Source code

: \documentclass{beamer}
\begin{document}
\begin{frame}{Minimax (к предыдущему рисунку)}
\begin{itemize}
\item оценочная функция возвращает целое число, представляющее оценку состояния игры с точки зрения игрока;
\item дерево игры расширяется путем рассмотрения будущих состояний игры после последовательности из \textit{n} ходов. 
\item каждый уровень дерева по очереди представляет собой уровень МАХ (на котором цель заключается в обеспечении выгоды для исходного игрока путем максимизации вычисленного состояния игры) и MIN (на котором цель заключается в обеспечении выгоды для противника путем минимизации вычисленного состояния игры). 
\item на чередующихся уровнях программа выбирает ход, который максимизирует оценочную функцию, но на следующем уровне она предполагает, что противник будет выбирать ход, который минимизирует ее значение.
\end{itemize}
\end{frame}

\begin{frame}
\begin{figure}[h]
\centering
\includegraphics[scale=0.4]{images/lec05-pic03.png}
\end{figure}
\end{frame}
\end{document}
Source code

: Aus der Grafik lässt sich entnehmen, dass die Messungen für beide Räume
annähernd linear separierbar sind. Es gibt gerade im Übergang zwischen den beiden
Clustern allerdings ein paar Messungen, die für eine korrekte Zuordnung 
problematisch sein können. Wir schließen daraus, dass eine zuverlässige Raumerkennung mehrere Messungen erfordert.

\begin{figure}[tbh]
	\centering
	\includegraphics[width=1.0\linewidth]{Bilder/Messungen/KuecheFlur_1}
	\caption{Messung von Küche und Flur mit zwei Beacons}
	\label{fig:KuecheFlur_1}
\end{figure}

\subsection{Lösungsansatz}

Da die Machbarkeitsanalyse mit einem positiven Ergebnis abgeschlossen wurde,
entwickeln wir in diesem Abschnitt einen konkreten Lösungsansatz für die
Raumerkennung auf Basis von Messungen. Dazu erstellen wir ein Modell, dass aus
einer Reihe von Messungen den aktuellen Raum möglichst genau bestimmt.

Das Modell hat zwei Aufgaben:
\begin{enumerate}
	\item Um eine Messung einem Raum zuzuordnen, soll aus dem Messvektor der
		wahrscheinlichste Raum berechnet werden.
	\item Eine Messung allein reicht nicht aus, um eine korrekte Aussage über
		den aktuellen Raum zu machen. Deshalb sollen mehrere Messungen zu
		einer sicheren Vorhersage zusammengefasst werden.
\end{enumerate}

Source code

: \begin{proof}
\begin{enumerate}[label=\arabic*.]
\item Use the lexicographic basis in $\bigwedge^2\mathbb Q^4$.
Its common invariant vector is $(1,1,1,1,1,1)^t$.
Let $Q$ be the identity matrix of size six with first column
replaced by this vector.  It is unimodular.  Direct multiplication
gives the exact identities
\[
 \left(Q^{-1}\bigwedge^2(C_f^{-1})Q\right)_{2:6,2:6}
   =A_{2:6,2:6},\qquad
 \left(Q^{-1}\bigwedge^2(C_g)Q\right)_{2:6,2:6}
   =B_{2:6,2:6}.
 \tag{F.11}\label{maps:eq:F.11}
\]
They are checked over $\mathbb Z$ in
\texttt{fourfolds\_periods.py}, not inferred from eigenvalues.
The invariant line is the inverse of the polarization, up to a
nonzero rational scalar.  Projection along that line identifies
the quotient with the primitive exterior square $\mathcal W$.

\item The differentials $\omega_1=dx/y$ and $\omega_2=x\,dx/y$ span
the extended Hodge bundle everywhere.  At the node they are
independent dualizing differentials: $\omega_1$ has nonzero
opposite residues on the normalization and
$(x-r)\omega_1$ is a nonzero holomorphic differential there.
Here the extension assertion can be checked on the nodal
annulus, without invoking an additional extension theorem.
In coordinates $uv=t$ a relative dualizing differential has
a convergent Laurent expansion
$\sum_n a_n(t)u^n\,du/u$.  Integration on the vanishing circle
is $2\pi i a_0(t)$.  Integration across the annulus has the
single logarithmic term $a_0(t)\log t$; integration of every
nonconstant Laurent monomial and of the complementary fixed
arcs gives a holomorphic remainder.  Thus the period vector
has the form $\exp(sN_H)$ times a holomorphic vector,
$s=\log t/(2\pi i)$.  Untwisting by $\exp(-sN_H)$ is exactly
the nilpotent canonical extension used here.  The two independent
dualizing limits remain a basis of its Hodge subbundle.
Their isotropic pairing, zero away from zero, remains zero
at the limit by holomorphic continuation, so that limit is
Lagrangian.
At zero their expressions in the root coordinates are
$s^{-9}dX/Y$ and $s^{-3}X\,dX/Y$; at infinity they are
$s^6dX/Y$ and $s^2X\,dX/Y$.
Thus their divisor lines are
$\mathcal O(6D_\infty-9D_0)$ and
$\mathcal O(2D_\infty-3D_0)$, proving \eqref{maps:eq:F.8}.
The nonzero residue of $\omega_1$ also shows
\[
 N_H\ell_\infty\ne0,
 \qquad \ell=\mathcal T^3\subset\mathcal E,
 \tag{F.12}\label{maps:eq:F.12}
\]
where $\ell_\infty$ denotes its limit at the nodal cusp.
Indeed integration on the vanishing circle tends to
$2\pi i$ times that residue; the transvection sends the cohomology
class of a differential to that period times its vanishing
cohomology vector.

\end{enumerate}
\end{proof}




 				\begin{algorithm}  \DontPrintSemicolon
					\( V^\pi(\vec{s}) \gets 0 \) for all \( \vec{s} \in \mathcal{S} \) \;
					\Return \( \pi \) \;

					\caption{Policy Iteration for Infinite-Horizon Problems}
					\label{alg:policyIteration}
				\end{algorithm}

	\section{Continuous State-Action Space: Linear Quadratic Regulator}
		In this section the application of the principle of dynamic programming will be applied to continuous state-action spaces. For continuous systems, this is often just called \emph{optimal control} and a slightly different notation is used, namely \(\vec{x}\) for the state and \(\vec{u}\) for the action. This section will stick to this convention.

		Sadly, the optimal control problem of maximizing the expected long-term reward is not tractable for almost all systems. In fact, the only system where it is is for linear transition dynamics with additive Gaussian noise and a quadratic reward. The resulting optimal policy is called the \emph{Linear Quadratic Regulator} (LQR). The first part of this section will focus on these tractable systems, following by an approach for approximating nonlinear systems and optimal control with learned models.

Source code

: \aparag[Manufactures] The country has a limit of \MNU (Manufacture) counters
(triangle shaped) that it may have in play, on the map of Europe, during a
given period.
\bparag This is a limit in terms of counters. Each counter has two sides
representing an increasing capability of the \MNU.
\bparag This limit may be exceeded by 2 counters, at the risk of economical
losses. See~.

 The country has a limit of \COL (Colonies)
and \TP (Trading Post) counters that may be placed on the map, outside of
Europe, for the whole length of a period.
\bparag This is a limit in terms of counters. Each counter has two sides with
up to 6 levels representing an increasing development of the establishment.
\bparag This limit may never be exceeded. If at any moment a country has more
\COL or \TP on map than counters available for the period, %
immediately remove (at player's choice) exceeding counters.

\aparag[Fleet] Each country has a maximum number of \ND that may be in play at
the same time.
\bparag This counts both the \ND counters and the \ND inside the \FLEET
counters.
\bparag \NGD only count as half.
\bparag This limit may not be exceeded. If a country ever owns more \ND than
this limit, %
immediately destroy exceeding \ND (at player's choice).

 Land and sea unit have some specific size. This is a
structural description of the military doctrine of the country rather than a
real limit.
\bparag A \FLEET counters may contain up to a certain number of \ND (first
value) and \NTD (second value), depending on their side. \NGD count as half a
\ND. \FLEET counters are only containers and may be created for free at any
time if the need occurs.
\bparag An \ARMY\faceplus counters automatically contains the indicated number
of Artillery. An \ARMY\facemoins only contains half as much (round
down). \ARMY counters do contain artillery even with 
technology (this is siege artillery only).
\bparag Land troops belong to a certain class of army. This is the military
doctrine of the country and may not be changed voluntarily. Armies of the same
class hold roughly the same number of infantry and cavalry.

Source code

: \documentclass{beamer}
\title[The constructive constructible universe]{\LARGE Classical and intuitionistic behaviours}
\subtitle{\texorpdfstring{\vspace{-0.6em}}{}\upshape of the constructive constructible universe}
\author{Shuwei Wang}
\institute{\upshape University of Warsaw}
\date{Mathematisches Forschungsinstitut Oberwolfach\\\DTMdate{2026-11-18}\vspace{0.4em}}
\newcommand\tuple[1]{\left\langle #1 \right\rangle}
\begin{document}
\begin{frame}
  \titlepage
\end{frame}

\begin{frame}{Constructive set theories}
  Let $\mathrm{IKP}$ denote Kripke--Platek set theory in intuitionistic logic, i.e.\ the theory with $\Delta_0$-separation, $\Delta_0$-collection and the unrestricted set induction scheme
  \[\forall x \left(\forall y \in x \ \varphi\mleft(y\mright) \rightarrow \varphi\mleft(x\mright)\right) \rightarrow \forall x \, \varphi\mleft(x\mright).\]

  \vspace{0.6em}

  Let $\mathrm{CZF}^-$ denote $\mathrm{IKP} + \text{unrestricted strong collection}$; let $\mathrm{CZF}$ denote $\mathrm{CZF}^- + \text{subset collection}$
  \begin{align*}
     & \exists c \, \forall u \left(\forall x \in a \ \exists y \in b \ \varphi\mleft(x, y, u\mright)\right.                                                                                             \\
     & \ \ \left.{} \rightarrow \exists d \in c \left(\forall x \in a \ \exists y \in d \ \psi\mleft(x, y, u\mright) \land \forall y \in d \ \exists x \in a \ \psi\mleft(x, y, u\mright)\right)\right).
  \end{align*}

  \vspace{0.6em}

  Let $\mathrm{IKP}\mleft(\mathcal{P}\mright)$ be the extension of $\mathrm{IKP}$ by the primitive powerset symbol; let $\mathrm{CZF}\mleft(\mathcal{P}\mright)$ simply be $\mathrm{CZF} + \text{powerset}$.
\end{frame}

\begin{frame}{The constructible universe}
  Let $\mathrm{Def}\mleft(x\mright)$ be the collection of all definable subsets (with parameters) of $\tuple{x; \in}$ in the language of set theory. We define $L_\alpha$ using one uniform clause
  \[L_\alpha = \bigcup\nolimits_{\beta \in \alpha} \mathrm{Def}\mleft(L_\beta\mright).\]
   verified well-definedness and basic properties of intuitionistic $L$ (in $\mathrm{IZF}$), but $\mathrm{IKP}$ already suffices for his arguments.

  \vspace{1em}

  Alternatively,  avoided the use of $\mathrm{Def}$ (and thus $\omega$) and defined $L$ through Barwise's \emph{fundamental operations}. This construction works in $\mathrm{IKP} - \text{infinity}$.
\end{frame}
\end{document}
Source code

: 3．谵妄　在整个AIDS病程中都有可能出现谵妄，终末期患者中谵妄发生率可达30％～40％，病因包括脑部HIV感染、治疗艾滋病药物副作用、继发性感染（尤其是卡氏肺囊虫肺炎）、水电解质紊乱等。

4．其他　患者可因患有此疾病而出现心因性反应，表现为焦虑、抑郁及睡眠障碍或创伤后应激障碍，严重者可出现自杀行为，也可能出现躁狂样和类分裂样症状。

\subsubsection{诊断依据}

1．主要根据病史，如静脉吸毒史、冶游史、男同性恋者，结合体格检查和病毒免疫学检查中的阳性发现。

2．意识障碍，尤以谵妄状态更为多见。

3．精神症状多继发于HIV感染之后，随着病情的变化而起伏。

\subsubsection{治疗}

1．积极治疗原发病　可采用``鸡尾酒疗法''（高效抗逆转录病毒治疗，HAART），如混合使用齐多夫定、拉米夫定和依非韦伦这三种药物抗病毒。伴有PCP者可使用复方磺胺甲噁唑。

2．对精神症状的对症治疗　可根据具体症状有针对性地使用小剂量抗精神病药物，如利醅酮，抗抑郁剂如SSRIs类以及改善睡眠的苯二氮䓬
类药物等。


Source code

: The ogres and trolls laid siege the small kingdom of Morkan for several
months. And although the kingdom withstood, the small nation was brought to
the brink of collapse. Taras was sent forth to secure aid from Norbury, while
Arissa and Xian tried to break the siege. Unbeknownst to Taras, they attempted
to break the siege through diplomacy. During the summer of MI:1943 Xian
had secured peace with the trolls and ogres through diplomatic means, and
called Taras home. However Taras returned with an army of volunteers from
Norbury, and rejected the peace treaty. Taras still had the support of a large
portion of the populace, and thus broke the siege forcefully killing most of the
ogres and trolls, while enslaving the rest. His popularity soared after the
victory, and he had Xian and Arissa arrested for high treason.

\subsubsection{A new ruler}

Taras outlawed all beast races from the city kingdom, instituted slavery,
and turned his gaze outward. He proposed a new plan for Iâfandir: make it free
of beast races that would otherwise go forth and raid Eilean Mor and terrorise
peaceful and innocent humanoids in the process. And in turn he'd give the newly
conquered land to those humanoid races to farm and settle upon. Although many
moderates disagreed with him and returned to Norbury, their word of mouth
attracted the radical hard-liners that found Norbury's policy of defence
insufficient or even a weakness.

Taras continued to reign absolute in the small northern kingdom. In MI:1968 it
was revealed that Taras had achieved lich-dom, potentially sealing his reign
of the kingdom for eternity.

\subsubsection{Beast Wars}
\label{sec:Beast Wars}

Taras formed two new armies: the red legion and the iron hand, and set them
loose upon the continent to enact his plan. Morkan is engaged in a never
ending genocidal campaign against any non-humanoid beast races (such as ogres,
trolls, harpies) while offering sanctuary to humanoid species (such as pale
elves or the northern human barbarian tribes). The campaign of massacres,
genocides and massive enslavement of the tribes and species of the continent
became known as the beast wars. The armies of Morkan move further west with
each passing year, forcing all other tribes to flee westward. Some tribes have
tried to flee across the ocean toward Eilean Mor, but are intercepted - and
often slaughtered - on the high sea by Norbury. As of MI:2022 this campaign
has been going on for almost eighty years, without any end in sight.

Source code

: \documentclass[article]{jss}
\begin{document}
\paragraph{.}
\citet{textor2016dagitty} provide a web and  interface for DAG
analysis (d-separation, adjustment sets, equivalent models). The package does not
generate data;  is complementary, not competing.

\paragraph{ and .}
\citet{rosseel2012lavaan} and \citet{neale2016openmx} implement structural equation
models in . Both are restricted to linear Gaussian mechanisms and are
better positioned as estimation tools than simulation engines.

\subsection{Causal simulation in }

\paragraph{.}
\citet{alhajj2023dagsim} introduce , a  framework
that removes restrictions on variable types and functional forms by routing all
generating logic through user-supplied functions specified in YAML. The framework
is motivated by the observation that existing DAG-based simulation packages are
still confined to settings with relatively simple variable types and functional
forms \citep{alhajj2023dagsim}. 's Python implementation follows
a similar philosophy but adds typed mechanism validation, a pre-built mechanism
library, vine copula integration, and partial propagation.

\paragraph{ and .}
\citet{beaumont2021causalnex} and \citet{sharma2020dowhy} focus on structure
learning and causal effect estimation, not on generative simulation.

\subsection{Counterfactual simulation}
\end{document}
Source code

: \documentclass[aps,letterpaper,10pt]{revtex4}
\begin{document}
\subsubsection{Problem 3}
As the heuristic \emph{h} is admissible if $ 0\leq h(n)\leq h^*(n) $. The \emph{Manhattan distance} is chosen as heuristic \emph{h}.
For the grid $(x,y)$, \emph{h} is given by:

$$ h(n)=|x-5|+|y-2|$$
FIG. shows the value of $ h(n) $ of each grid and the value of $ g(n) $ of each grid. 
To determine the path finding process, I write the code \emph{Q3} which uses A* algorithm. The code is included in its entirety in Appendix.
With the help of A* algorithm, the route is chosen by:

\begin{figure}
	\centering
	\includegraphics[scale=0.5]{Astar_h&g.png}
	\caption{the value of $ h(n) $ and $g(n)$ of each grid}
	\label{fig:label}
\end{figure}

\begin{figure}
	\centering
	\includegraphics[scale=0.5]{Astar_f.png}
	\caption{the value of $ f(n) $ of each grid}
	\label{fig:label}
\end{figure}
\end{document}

ASSIGNMENT: Please state how many lines in the entries above include the string "Arissa", and write only that number.

YOUR SOLUTION: 2